# I Why don't we use the Schrodinger Uncertainty Principle?

Tags:
1. May 4, 2016

### Joker93

I have read that the Schrodinger Uncertainty Principle is an extension of Heisenberg's. So, why don't we use the Schrodinger Uncertainty Principle instead of Heisenberg's?
Thanks!

2. May 4, 2016

### blue_leaf77

Which one is that?

3. May 4, 2016

4. May 4, 2016

### dextercioby

The only reasonable answer to the posed question is that:
2. Robertson's formulation is simpler, thus better suitable for a textbook written for a greater audience.

5. May 4, 2016

### Joker93

Which one do researchers use?

6. May 4, 2016

### dextercioby

I wouln't know, I ain't one.
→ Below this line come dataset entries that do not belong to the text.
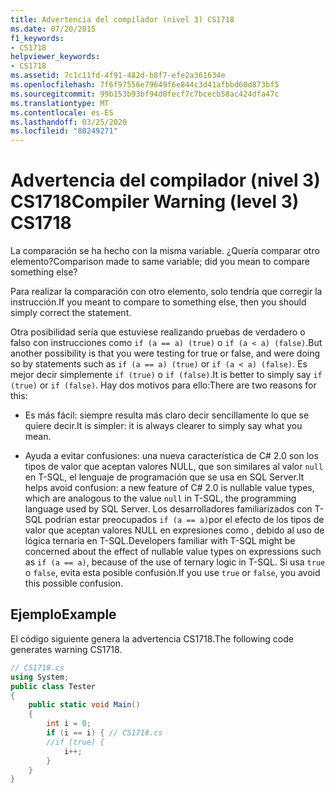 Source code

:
 ```yaml
---
title: Advertencia del compilador (nivel 3) CS1718
ms.date: 07/20/2015
f1_keywords:
- CS1718
helpviewer_keywords:
- CS1718
ms.assetid: 7c1c11fd-4f91-482d-b8f7-efe2a361634e
ms.openlocfilehash: 7f6f97556e79649f6e844c3d41afbbd60d873bf5
ms.sourcegitcommit: 99b153b93bf94d0fecf7c7bcecb58ac424dfa47c
ms.translationtype: MT
ms.contentlocale: es-ES
ms.lasthandoff: 03/25/2020
ms.locfileid: "80249271"
---
```

# <a name="compiler-warning-level-3-cs1718"></a><span data-ttu-id="43494-102">Advertencia del compilador (nivel 3) CS1718</span><span class="sxs-lookup"><span data-stu-id="43494-102">Compiler Warning (level 3) CS1718</span></span>
<span data-ttu-id="43494-103">La comparación se ha hecho con la misma variable. ¿Quería comparar otro elemento?</span><span class="sxs-lookup"><span data-stu-id="43494-103">Comparison made to same variable; did you mean to compare something else?</span></span>  
  
 <span data-ttu-id="43494-104">Para realizar la comparación con otro elemento, solo tendría que corregir la instrucción.</span><span class="sxs-lookup"><span data-stu-id="43494-104">If you meant to compare to something else, then you should simply correct the statement.</span></span>  
  
 <span data-ttu-id="43494-105">Otra posibilidad sería que estuviese realizando pruebas de verdadero o falso con instrucciones como `if (a == a) (true)` o `if (a < a) (false)`.</span><span class="sxs-lookup"><span data-stu-id="43494-105">But another possibility is that you were testing for true or false, and were doing so by statements such as `if (a == a) (true)` or `if (a < a) (false)`.</span></span> <span data-ttu-id="43494-106">Es mejor decir simplemente `if (true)` o `if (false)`.</span><span class="sxs-lookup"><span data-stu-id="43494-106">It is better to simply say `if (true)` or `if (false)`.</span></span> <span data-ttu-id="43494-107">Hay dos motivos para ello:</span><span class="sxs-lookup"><span data-stu-id="43494-107">There are two reasons for this:</span></span>  
  
- <span data-ttu-id="43494-108">Es más fácil: siempre resulta más claro decir sencillamente lo que se quiere decir.</span><span class="sxs-lookup"><span data-stu-id="43494-108">It is simpler: it is always clearer to simply say what you mean.</span></span>  
  
- <span data-ttu-id="43494-109">Ayuda a evitar confusiones: una nueva característica de C# 2.0 son los tipos de valor que aceptan valores NULL, que son similares al valor `null` en T-SQL, el lenguaje de programación que se usa en SQL Server.</span><span class="sxs-lookup"><span data-stu-id="43494-109">It helps avoid confusion: a new feature of C# 2.0 is nullable value types, which are analogous to the value `null` in T-SQL, the programming language used by SQL Server.</span></span> <span data-ttu-id="43494-110">Los desarrolladores familiarizados con T-SQL podrían estar preocupados `if (a == a)`por el efecto de los tipos de valor que aceptan valores NULL en expresiones como , debido al uso de lógica ternaria en T-SQL.</span><span class="sxs-lookup"><span data-stu-id="43494-110">Developers familiar with T-SQL might be concerned about the effect of nullable value types on expressions such as `if (a == a)`, because of the use of ternary logic in T-SQL.</span></span> <span data-ttu-id="43494-111">Si usa `true` o `false`, evita esta posible confusión.</span><span class="sxs-lookup"><span data-stu-id="43494-111">If you use `true` or `false`, you avoid this possible confusion.</span></span>  
  
## <a name="example"></a><span data-ttu-id="43494-112">Ejemplo</span><span class="sxs-lookup"><span data-stu-id="43494-112">Example</span></span>  
 <span data-ttu-id="43494-113">El código siguiente genera la advertencia CS1718.</span><span class="sxs-lookup"><span data-stu-id="43494-113">The following code generates warning CS1718.</span></span>  
  
```csharp  
// CS1718.cs  
using System;  
public class Tester
{  
    public static void Main()
    {
        int i = 0;  
        if (i == i) { // CS1718.cs  
        //if (true) {
            i++;  
        }  
    }  
}  
```
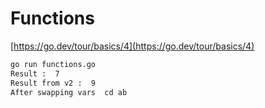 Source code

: # Functions

[https://go.dev/tour/basics/4](https://go.dev/tour/basics/4)

```bash
go run functions.go
Result :  7
Result from v2 :  9
After swapping vars  cd ab
``` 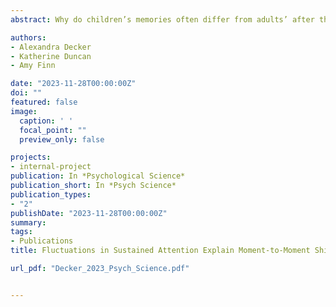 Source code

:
 ```yaml
---
abstract: Why do children’s memories often differ from adults’ after the same experience? Whereas prior work has focused on immature memory mechanisms to answer this question, here we focus on the costs of attentional lapses for learning. We track sustained attention and memory formation across time in 7- to 10-year-old children and adults (n = 120) to show that sustained attention causally shapes the fate of children’s individual memories. Moreover, children’s attention lapsed twice as frequently as adults’, and attention fluctuated with memory formation more closely in children than adults. In addition, although attentional lapses impaired memory for expected events in both childre and adults, they impaired memory for unexpected events in children only. Our work reveals that sustained attention is an important cognitive factor that controls access to children’s long-term memory stores. Our work also raises the possibility that developmental differences in cognitive performance stem from developmental shifts in the ability to sustain attention.

authors:
- Alexandra Decker
- Katherine Duncan
- Amy Finn

date: "2023-11-28T00:00:00Z"
doi: ""
featured: false
image:
  caption: ' '
  focal_point: ""
  preview_only: false

projects:
- internal-project
publication: In *Psychological Science*
publication_short: In *Psych Science*
publication_types:
- "2"
publishDate: "2023-11-28T00:00:00Z"
summary: 
tags:
- Publications
title: Fluctuations in Sustained Attention Explain Moment-to-Moment Shifts in Children’s Memory Formation (2023)

url_pdf: "Decker_2023_Psych_Science.pdf"


---
```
But this is well-established physics since 1929 anyway.

7. May 4, 2016

### Joker93

oh, ok. So, this also affects [x,p]=ihbar?

8. May 4, 2016

### Staff: Mentor

Most of the time: none. The uncertainty principle alone is rarely sufficient to determine what happens, and if you use the more powerful tools of quantum mechanics the uncertainty principle is satisfied automatically.

9. May 4, 2016

### blue_leaf77

That's a fundamental commutation relation, so it will not change. In fact this relation affects the particular form of the uncertainty relation involving position and momentum.

10. May 4, 2016

### blue_leaf77

I think it's just a matter of convenience. The general form of the uncertainty principle is like $(\Delta A \Delta B)^2 \geq C_1 + C_2$ where $C_1$ and $C_2$ are real, positive numbers. Now, these two unequalities are true $(\Delta A \Delta B)^2 \geq C_1$ and $(\Delta A \Delta B)^2 \geq C_2$. Most people, however, choose to use the commutator as the minimum value because I think in most cases, it has special simple form for a given pair of noncommuting observables.

11. May 4, 2016

### George Jones

Staff Emeritus
I like what Griffiths wrote in his elementary particles book,"When you hear a physicist invoke the uncertainty principle, keep a hand on your wallet."

12. May 5, 2016

### Joker93

So, does it affect Δx*Δp>=hbar/2?

13. May 5, 2016

### blue_leaf77

In your question, what affects what?

14. May 5, 2016

### Joker93

We get that inequality for the product of the uncertainty of the momentum and position from the standard inequality(Heisenberg's inequality). Is it more correct to use the other inequality?

15. May 5, 2016

### blue_leaf77

The other inequality, which is more general, was derived without omitting anything (or at least it omits less frequent than the simpler Heisenberg inequality). This means, the general uncertainty principle is always automatically satisfied for any state. Since it is always satisfied, getting rid of one the terms in the lower bound of the inequality will not affect its validity.

16. May 5, 2016

### Joker93

So, why even consider using the more general inequality if the standard inequality gives a lower bound?

17. May 5, 2016

### blue_leaf77

Which one are you terming as "general", the Schroedinger's or Heisenberg's uncertainty?

18. May 5, 2016

### atyy

Don't worry about the inequality, it is not (that) important. As blue_leaf77 said in post #9, the key point is the commutation relation which is fundamental, and from which all the inequalities can be derived. All the inequalities are more or less variations of each other.

19. May 5, 2016

### Joker93

I think the more general is Schroedinger's. I am referring to Heisenberg's as the standard one! :D

20. May 5, 2016

### blue_leaf77

The general/Schroedinger inequality is what one ended up when deriving the lower bound for $(\Delta A \Delta B)^2$, i.e. it's the true lower bound. As I have tried to illustrate in post #10, the general uncertainty principle has the form $(\Delta A \Delta B)^2 \geq C_1 + C_2$ with $C_1$ and $C_2$ being positive semi-definite. Knowing this, one can say $(\Delta A \Delta B)^2$ is always bigger than either $C_1$ or $C_2$ separately. In other words, both
$$(\sigma_A \sigma_b)^2 \geq \left( \frac{1}{2} \langle \{A,B\}\rangle - \langle A \rangle \langle B \rangle \right)^2$$
and
$$(\sigma_A \sigma_b)^2 \geq \left( \frac{1}{2i}\langle[A,B]\rangle \right)^2$$
are true. But IMO, people tend to prefer using the second one because a commutator usually has simpler form than an anti-commutator Take for example, the momentum and position operators. Their commutator is a constant while their anti-commutator ... I don't know myself, may be it doesn't have a state-independent form.